The solar system’s smallest and most remarkable planet, Mercury, will cross the face of the sun on May 9 – offering a great opportunity for people in many places across the world to see it.
Mercury is a dark and enigmatic world, which bears the scars of a strangely long history of volcanic eruptions and tectonic activity. Its crust is unreasonably rich in elements that normally easily evaporate from the surface, such as sulphur, sodium and potassium. This is odd, as these are the kind of substances that are most likely to have been lost during a hot and violent birth such as Mercury’s.
Mercuy’s Caloris basin, seen in exaggerated colour. At 1,525km diameter this is the largest impact basin on the planet. NASA/Johns Hopkins University Applied Physics Laboratory/Carnegie Institution of Washington
Mercury scoots round the sun in only 88 days, overtaking the more sedately moving Earth every three or four months. Because Mercury’s orbit is tilted at about seven degrees with respect to the Earth’s, it passes directly between us and the sun (a transit) only when both it and the Earth are close to the points where their orbital planes intersect. This can happen only in early May or early November.
Europlanet’s animation about the transit.
In every century there are only 13 or 14 transits of Mercury and you have to be on the right part of the globe if you want to watch a particular transit from beginning to end, which usually lasts for several hours. If it starts soon after sunset it is likely to be finished before dawn, meaning you won’t catch any of it. However the May 9 afternoon transit is perfectly timed for viewing the entire thing from Europe and most of the Americas.
Mercury’s transits are more common than those of Venus, which comes in a pair eight years apart then separated by intervals of more than a century. The previous transit of Mercury (November 8, 2006) happened while the sun was below the horizon from Europe, India and anywhere in between, so many sky watchers are particularly keen to see this one for themselves. Interest has been heightened by the surprises revealed by NASA’s recent MESSENGER mission, including that its earliest crust was made of graphite, unlike the other rocky planets.
The first planetary transit ever to be observed was in fact one of Mercury in 1631, when the French astronomer Pierre Gassendi saw it by using a telescope to project an image of the sun onto the wall of a darkened room. Eight years later Englishman Jeremiah Horrocks used the same technique when he became the first to see a transit of Venus. Projection was the only safe way to do it, because a telescope collects heat as well as light, and even today nobody should try to look at the sun through a telescope unless there is a purpose-built solar filter across the main aperture.

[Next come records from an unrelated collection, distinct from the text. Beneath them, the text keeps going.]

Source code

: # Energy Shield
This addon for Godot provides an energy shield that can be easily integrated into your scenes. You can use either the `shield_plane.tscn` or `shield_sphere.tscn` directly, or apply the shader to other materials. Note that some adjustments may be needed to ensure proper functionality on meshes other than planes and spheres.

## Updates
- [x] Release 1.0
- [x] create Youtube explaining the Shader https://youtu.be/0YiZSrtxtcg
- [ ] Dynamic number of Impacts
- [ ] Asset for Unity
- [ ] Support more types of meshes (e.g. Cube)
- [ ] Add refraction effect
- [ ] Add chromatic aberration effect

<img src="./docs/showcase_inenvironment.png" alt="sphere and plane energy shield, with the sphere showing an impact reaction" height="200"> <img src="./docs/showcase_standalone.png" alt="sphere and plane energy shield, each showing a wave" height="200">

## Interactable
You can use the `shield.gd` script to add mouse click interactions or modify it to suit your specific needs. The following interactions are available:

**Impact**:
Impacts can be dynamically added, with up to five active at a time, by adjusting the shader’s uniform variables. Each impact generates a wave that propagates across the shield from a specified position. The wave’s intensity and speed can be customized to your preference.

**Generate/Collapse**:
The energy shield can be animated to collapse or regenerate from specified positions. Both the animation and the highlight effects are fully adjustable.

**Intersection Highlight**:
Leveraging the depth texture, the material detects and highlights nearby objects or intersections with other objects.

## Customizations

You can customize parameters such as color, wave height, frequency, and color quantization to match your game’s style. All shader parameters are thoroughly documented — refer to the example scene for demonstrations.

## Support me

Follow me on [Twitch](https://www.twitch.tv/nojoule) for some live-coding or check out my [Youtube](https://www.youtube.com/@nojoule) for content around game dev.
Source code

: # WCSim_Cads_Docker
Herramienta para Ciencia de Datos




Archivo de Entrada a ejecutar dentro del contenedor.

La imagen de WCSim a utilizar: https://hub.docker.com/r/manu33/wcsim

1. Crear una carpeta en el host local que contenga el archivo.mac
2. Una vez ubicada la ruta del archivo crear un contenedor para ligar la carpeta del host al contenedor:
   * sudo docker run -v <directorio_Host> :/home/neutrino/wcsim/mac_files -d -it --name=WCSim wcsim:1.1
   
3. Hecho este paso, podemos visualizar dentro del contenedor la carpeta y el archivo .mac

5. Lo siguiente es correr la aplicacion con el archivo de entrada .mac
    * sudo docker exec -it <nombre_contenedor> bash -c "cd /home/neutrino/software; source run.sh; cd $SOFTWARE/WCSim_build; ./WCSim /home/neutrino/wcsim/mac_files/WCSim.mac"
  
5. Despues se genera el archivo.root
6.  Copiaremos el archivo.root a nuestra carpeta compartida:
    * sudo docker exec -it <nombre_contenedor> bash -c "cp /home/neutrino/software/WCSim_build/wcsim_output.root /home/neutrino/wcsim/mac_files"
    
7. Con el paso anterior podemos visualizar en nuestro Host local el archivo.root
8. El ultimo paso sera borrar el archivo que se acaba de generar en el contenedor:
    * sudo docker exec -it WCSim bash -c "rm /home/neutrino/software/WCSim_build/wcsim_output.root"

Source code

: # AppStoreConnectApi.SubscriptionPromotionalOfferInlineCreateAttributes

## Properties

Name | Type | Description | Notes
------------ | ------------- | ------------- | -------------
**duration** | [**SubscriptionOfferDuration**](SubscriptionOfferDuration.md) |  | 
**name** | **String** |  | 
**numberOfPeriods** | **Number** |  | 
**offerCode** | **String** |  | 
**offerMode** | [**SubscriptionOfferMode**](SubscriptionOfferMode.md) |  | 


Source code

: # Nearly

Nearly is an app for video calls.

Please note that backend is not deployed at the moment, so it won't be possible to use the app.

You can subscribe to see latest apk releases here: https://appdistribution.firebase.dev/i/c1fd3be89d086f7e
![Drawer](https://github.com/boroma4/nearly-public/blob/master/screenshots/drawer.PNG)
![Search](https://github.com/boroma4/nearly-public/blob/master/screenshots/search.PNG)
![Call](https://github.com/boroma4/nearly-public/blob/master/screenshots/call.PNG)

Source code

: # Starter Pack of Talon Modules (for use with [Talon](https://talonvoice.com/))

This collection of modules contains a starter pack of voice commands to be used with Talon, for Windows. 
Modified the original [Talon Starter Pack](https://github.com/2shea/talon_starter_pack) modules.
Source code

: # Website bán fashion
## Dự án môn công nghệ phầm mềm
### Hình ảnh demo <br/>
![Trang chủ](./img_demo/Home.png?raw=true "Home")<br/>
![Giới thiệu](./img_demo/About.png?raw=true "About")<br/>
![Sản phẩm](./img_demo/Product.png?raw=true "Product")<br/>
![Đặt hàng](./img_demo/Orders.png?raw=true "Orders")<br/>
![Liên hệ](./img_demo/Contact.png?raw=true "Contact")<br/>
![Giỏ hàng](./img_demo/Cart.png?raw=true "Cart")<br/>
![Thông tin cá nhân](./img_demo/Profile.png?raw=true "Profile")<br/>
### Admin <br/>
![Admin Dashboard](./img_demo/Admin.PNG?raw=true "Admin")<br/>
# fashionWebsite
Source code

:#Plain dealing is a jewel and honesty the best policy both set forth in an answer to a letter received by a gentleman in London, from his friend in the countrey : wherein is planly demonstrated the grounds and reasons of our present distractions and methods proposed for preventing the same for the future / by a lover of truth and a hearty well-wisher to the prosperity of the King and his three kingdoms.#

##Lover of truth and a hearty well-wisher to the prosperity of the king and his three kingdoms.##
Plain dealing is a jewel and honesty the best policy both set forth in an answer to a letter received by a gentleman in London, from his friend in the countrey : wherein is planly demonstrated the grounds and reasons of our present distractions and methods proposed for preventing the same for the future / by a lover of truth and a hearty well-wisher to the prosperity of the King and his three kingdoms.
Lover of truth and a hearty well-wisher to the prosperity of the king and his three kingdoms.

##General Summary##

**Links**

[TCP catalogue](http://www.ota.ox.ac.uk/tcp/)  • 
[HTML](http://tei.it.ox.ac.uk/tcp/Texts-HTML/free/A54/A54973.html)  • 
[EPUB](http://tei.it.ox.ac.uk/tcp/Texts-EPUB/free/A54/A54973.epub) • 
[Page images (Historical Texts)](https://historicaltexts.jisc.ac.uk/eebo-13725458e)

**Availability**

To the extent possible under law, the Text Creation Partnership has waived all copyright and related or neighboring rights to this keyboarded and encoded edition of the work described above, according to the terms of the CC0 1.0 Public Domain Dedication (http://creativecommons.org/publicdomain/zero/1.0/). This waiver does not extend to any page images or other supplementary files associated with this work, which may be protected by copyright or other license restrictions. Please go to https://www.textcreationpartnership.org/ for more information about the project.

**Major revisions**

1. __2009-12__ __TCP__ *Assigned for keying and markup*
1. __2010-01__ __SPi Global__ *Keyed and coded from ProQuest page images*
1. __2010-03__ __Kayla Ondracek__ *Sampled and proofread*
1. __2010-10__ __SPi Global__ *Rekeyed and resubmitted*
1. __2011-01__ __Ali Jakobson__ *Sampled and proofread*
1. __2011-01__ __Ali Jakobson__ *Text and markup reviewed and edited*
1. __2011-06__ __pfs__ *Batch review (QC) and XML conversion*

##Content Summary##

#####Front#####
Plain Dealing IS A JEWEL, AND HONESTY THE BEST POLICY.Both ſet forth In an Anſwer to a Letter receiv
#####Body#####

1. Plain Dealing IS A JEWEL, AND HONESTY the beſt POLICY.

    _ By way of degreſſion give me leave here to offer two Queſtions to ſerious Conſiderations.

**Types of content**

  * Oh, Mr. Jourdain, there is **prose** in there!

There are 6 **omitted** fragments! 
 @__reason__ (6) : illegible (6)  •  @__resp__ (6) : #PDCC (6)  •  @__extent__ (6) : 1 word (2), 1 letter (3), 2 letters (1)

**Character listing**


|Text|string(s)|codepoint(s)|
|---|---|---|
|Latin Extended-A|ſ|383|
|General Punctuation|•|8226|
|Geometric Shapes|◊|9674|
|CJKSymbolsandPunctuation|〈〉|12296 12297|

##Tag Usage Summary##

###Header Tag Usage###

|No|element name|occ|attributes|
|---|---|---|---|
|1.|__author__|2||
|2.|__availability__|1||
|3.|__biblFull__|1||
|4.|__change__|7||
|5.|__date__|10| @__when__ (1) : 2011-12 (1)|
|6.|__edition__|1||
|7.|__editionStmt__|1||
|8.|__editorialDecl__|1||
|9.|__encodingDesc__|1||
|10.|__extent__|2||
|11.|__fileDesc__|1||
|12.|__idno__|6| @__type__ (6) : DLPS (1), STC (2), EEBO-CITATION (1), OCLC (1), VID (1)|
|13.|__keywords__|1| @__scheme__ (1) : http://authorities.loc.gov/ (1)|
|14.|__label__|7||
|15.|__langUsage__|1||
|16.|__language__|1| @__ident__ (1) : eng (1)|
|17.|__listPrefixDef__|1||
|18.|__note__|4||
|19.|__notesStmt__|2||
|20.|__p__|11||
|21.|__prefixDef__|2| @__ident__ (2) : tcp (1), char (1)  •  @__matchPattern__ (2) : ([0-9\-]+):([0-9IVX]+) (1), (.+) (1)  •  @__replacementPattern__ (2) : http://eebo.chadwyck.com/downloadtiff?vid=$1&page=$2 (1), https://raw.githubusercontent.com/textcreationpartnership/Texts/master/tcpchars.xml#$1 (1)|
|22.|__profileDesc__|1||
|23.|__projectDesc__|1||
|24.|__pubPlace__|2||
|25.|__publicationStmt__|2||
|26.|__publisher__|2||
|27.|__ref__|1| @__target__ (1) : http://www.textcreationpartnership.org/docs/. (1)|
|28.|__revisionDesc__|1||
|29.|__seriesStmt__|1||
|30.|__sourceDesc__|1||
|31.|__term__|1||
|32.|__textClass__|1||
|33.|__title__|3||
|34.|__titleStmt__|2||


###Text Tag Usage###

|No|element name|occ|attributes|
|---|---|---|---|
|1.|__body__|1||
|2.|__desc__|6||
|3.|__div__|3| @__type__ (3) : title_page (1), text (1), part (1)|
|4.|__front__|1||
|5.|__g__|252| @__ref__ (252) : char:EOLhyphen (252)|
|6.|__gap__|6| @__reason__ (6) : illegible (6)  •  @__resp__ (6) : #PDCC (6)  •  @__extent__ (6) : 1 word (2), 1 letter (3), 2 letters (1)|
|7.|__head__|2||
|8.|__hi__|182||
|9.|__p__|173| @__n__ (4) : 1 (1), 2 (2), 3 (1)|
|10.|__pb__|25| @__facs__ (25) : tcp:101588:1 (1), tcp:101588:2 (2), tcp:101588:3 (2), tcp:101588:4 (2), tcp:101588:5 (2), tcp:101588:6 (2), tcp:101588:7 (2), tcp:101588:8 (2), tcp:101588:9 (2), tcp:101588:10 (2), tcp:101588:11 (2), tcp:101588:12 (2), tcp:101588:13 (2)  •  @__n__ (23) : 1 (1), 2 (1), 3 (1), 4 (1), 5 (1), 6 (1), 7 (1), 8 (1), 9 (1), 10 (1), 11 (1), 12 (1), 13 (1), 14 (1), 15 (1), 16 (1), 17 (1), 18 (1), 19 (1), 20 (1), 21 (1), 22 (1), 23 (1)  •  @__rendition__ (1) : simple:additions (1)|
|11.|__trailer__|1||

Jeremiah Horrocks observing the transit of Venus safely (Eyre Crowe, 1891). Eyre Crowe (1891)
On November 7, 1677, Edmond Halley (he of comet fame) documented a transit of Mercury from the South Atlantic island of St Helena. It dawned on him that the slightly different perspective from vantage points in various parts of the globe would cause a transiting planet to take a slightly different track across the sun in each case. The most precise way to determine this would be to measure exactly how long the transit lasted as seen from each site, and the data could then be used to work out the distance between the Earth and the sun, which had not yet been satisfactorily achieved.
In fact Venus, being larger and closer to the Earth, gives a more precise measure, and thanks to Halley’s insight French and British expeditions were mounted to various remote parts of the globe for its 1761 and 1769 transits. For example, the main impetus behind Captain Cook’s first round the world voyage was to observe the 1769 transit of Venus from Tahiti. A few months later he also observed a transit of Mercury while ashore in New Zealand, at a place that he named Mercury Bay.
There’s little new science that we can get out of observing a transit of Mercury these days, but the European Space Agency is inviting schools to submit their transit timing observations to derive their own measurement of the Earth-sun distance.
The May 9 transit will begin at 12:12 BST and end at 19:42 BST, which could hardly be more convenient for viewing from western Europe. Those in India will be able to watch for an hour or two before the sun sets whereas people on the east coast of North America will have to rise early to catch the start. However, people living in Japan and Australia will miss the whole thing.
A simulation of the transit as it will look from Dublin (assuming a clear sky)
The next transit of Mercury after this will be 12:35 to 18:04 GMT on November 11, 2019, but in the UK sunset happens well over an hour before the end. After that there’s a long wait until November 2032.
Unlike Venus, Mercury is too small to see against the sun without magnification, and it can be dangerous to try due to the sun’s glare. So my advice is to go to an organised transit viewing event – many astronomy clubs and universities are organising these. Another option is to view it online. The European Space Agency will be webstreaming live images from space (no clouds in the way) and from solar telescopes in Spain and Chile.